No Senado, a senadora Soraya Thronicke (PSL-MS) também apertou Lorenzoni. “Cadê os 120 deputados que você dizia na campanha que estariam alinhados ao Bolsonaro e estariam dispostos a morrer juntos se fosse preciso?”, perguntou a senadora numa conversa com o ministro. No grupo de WhatsApp do PSL, foi além: “Pô, só nós somos aliados 100%? Os outros não têm obrigação nenhuma?”, escreveu, referindo-se ao DEM. Seu colega de bancada, Major Olimpio, de São Paulo e líder do PSL, também está irritado. “Foi um embuste aquilo. Nunca existiu esse número ( de 100 deputados ). A gente fica tomando esses cacetes o tempo todo e cadê esse povo?”, provocou, disparando ainda mais contra Lorenzoni: “Se não quer ajudar a carregar o caixão, pelo menos sai de cima e não faz peso”.

Olimpio também volta as baterias contra a líder Joice Hasselmann. “Não fui eu quem colocou Joice de líder do governo no Congresso.” E sugere que ela aceitou o topa-tudo pela governabilidade. “Se é sinônimo de articulação ceder a tudo que os partidos querem, não topamos.”

O desafio nunca foi fácil, mas é cada mais vez difícil, com a crescente hiperfragmentação da representação política no parlamento.
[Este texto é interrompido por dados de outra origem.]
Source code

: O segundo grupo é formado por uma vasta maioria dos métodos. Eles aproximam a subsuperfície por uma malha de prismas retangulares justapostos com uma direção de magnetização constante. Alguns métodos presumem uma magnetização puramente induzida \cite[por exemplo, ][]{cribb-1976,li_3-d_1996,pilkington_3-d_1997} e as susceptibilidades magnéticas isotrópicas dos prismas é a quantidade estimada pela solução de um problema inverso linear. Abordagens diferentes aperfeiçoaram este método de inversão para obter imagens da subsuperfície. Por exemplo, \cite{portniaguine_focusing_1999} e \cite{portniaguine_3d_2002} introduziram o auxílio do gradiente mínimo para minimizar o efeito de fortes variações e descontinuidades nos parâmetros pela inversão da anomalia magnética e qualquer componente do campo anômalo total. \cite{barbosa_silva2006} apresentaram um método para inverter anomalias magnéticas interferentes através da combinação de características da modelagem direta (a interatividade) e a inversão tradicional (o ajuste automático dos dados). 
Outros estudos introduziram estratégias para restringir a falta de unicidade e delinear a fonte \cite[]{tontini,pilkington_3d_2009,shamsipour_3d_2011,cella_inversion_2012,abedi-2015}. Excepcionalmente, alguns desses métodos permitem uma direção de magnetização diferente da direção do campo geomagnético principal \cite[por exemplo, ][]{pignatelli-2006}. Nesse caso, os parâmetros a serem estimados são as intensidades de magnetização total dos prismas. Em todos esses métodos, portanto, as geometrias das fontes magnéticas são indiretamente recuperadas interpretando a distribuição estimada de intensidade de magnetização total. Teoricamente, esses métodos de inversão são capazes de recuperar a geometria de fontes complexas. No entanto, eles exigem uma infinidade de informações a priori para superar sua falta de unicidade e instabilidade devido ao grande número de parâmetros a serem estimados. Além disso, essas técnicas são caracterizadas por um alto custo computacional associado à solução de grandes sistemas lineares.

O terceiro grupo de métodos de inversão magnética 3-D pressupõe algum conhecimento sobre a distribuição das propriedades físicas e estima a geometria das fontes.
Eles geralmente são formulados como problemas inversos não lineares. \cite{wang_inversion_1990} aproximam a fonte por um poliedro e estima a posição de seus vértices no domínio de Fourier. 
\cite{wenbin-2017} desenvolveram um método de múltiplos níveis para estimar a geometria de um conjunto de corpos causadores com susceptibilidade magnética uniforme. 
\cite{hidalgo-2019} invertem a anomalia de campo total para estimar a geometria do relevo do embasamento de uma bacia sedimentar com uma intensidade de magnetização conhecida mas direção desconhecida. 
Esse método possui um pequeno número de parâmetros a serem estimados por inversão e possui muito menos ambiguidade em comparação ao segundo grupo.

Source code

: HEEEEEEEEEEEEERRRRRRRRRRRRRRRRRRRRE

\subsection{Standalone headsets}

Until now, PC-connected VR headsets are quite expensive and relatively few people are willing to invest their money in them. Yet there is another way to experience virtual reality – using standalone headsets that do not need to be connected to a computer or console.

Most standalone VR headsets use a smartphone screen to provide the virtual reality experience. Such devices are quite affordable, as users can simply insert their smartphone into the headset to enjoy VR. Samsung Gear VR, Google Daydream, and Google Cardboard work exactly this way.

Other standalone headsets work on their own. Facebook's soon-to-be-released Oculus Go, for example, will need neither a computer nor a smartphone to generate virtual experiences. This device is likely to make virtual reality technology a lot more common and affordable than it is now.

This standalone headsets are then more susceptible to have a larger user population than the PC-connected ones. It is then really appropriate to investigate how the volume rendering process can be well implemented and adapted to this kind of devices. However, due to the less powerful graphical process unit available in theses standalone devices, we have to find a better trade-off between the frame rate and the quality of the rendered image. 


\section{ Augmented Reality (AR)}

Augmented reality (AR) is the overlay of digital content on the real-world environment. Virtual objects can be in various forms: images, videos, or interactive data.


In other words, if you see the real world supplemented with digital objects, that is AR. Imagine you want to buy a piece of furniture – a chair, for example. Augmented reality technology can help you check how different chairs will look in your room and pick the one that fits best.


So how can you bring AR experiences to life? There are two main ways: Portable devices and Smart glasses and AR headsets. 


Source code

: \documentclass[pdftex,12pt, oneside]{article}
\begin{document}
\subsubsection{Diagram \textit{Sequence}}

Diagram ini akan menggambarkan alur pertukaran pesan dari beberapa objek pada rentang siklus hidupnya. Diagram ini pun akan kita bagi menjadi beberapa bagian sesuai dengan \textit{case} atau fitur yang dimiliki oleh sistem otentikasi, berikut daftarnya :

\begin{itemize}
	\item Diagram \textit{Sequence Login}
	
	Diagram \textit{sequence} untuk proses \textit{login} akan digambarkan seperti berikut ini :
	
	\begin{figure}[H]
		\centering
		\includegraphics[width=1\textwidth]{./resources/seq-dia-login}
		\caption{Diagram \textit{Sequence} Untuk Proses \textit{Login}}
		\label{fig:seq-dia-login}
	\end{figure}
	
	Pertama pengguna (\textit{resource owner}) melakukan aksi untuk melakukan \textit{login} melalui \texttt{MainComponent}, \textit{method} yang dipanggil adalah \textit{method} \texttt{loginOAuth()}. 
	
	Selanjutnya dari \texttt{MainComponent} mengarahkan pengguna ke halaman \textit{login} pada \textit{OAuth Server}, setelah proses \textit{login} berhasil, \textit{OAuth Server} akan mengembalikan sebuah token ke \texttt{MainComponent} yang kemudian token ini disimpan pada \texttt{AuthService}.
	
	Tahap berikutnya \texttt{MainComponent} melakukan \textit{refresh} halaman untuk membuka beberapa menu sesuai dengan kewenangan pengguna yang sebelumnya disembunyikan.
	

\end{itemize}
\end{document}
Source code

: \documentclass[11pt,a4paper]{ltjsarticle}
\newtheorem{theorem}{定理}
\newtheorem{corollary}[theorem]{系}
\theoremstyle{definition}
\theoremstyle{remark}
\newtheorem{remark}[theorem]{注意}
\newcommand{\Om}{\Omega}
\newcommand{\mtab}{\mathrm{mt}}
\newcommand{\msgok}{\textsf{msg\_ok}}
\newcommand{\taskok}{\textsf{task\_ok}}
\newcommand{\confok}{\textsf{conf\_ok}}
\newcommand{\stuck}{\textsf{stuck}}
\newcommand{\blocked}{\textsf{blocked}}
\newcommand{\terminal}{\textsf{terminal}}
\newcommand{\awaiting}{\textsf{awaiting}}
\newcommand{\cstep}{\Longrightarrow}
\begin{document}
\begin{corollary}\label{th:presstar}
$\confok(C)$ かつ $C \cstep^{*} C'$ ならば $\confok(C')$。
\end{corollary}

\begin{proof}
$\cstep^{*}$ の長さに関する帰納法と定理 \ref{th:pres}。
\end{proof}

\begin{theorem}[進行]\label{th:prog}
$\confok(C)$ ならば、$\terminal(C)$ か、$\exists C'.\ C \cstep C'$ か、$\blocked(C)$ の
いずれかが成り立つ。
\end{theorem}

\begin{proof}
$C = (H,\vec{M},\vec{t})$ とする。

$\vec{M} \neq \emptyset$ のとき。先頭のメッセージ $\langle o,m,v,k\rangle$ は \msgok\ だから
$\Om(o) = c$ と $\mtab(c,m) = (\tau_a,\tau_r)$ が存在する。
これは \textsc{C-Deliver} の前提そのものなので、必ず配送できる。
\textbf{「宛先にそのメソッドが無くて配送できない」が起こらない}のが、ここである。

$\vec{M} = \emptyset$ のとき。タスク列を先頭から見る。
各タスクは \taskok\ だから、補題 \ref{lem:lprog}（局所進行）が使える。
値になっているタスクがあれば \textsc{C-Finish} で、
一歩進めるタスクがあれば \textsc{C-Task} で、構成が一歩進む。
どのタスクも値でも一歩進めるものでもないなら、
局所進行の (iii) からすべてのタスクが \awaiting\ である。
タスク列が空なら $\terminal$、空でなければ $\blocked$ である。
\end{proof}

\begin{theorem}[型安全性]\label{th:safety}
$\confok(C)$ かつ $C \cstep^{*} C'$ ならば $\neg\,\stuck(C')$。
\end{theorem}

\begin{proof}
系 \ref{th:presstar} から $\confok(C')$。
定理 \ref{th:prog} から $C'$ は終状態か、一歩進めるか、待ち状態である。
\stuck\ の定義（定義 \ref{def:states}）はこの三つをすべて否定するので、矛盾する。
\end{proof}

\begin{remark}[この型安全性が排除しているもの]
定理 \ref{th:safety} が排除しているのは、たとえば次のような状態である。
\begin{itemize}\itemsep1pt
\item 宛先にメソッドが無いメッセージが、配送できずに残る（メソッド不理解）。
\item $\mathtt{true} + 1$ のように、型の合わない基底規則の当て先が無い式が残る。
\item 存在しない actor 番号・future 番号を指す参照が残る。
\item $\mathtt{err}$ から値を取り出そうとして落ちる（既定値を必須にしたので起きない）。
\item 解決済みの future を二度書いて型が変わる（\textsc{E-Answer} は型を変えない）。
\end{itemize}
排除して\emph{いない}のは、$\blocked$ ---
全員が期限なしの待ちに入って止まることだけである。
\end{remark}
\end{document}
O cientista político Murilo Medeiros, da Universidade de Brasília, analisou a formação das quatro comissões especiais da reforma da Previdência que funcionaram na Câmara durante os quatro governos que tentaram ou conseguiram mexer em algum aspecto do sistema de aposentadorias. No governo FHC, em 1995, havia 11 partidos na comissão. Sob Lula, em 2003, eram 13 siglas. Com Temer, em 2016, havia 22 partidos. A Comissão Especial sob o governo Bolsonaro tem 24. “Aprovar reformas em um sistema presidencialista multipartidário, como é o brasileiro, depende muito da habilidade do governo em arquitetar uma coalizão sólida no Congresso. Depende muito da capacidade de o Executivo repartir poder com o Legislativo”, analisou Medeiros, lembrando que, do contrário, o governo terá de negociar apoio a cada nova rodada de votação com diversos micropartidos, aumentando os custos de coordenação da coalizão e elevando a imprevisibilidade na manutenção dos principais pontos do texto da reforma.

O rompimento de Rodrigo Maia com o líder do governo na Câmara, Major Vitor Hugo, foi antecedido de vários dias de tensão numa relação que nunca decolou de verdade. Certo dia, Vitor Hugo tentou entrar na residência oficial da Presidência da Câmara e foi barrado. Deu meia-volta do portão de entrada, sob o olhar de assessores de um deputado da bancada evangélica a quem Maia recebia.

É este governo superunido que tenta encher as ruas de apoiadores no domingo. Querem pelo menos ter mais gente do que havia no 15 de maio, o dia da tempestade perfeita. Se conseguirem, será uma importante demonstração de força para um Planalto combalido. Caso haja menos manifestantes e a sensação for de que Bolsonaro não conseguiu arregimentar apoio nem dos mais radicais, a segunda-feira será de enxaqueca no Palácio do Planalto, talquei?